This has been a school year of endless anxiety for thousands of students, parents and teachers in the Chicago Public Schools. A list of more than 100 school closures led to 50 schools ultimately being shuttered. You would think everyone deserved a breather after endless public meetings and a herculean effort on the part of the communities of the schools slated for closure to make the case for their schools.
Yet, Mayor Rahm Emanuel and CPS CEO Barbara Byrd-Bennett have not let up. They recently rushed parents to register their children in just a handful of days after the vote to close those schools, and now they are pushing principals to throw together budgets for next year in the next few days.
This harried timetable is a direct result of their wrongheaded decision to close all of those schools in one fell swoop, more public schools than have ever been closed at one time in this country. We suspect this is a harbinger of the coming year — chaos, nonsensical timetables and policy decisions by CPS administrators that are oblivious to the reality on the ground at the schools they are charged with managing. This does not bode well for the future of public education in our city, and it is going to do significant harm our schools in Hyde Park.
Massive budget cuts are adding to the absurdity of the task CPS and Emanuel have set for principals. Kenwood Academy Principal Gregory Jones, for example, is reportedly expected to continue to operate our local high school with $1.7 million less than he had last year. That is the entire budget for some schools. To continue to spout rhetoric about excellent education for our children and make impossible demands like this is the height of hypocrisy.
Ray and Bret Harte elementary schools are the receiving schools for the students who would have been sent to Canter Middle School, which was on the list of schools to be closed and is now to be phased out so students there can finish out their last year at the school. They are now being told that they will not get as much support as they expected to prepare for those students because of the phase out. Somehow having a full year to prepare to add two grades of students seems to be too generous for the new CPS under Byrd-Bennett.
Meanwhile, we are finding money for vanity projects like stadiums, while the tax dollars that have been closeted away for years through Tax Increment Financing continue to be protected from use for public services as fundamental as education for our children. It seems that we are struggling as much with a shift in the priorities of our city as we are with a challenging economy. In many instances, despite claims of doom and gloom, our politicians are spending where they want to spend. That just doesn’t include spending on our children’s future.
This rushed budget timetable for principals has to be extended.

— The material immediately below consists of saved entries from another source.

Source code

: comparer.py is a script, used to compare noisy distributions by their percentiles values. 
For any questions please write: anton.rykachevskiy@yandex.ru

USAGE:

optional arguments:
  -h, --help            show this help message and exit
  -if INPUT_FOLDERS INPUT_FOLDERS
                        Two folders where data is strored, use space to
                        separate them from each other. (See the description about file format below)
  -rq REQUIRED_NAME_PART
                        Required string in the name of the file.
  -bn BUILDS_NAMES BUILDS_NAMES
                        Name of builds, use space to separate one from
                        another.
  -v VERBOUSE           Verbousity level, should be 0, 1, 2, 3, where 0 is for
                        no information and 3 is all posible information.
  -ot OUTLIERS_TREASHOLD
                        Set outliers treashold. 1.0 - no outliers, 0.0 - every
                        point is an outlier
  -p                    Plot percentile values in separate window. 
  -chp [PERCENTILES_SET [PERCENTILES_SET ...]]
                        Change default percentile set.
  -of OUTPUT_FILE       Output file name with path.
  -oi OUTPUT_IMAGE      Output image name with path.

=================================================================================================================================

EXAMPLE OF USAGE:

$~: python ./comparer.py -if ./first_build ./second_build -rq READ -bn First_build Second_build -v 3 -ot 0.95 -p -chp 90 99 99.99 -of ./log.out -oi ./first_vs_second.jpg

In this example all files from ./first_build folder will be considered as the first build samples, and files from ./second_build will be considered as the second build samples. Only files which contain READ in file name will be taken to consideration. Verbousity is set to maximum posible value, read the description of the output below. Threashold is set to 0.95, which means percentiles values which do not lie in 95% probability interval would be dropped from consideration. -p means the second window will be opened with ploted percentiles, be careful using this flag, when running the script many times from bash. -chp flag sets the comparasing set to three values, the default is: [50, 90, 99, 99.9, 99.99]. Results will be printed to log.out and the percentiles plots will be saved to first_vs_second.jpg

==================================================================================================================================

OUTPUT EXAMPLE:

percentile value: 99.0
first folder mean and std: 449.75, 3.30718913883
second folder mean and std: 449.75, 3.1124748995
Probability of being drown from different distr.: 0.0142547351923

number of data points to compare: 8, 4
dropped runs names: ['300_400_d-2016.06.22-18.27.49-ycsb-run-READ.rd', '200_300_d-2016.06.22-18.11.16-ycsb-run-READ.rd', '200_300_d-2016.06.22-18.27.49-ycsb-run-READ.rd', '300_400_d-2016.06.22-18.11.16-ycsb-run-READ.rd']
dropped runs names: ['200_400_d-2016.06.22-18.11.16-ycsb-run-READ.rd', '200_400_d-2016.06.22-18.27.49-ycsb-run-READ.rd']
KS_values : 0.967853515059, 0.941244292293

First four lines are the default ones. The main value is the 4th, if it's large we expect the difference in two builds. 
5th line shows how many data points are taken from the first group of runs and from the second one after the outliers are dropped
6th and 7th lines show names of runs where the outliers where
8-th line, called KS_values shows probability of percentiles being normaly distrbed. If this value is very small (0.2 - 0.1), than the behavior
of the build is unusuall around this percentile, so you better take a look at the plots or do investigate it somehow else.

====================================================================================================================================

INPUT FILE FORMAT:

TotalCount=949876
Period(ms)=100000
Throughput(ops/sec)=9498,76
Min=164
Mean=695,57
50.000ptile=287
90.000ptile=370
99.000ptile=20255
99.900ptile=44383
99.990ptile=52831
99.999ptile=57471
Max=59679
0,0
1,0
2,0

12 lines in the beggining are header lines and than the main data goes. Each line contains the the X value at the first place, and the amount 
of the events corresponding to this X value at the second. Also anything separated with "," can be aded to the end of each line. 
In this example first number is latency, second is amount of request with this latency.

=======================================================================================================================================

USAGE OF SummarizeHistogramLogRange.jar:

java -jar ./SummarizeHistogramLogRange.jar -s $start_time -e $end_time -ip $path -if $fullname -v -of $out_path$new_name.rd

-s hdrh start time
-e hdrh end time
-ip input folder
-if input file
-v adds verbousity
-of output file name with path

Parents need time to comprehend what cuts are coming to their schools, principals need more time to plan and school communities need time to find ways to cover expenses where possible and engage in constructive dialogue with CPS administrators where the cuts are just too deep. Meanwhile, the mayor should want to delay these decisions so he has more time to find money for our public schools.
If these schools were a priority for Emanuel, he would find that money.
Hyde Park is a neighborhood known for our ability to manage change in our community. How are we responding to these changes in our schools? Our public schools are a barometer of our civic health, and we need to recognize that they are in a state of crisis. Regardless of whether you have children in these schools, you should make it a point to find out how you can support these important public institutions during this difficult time.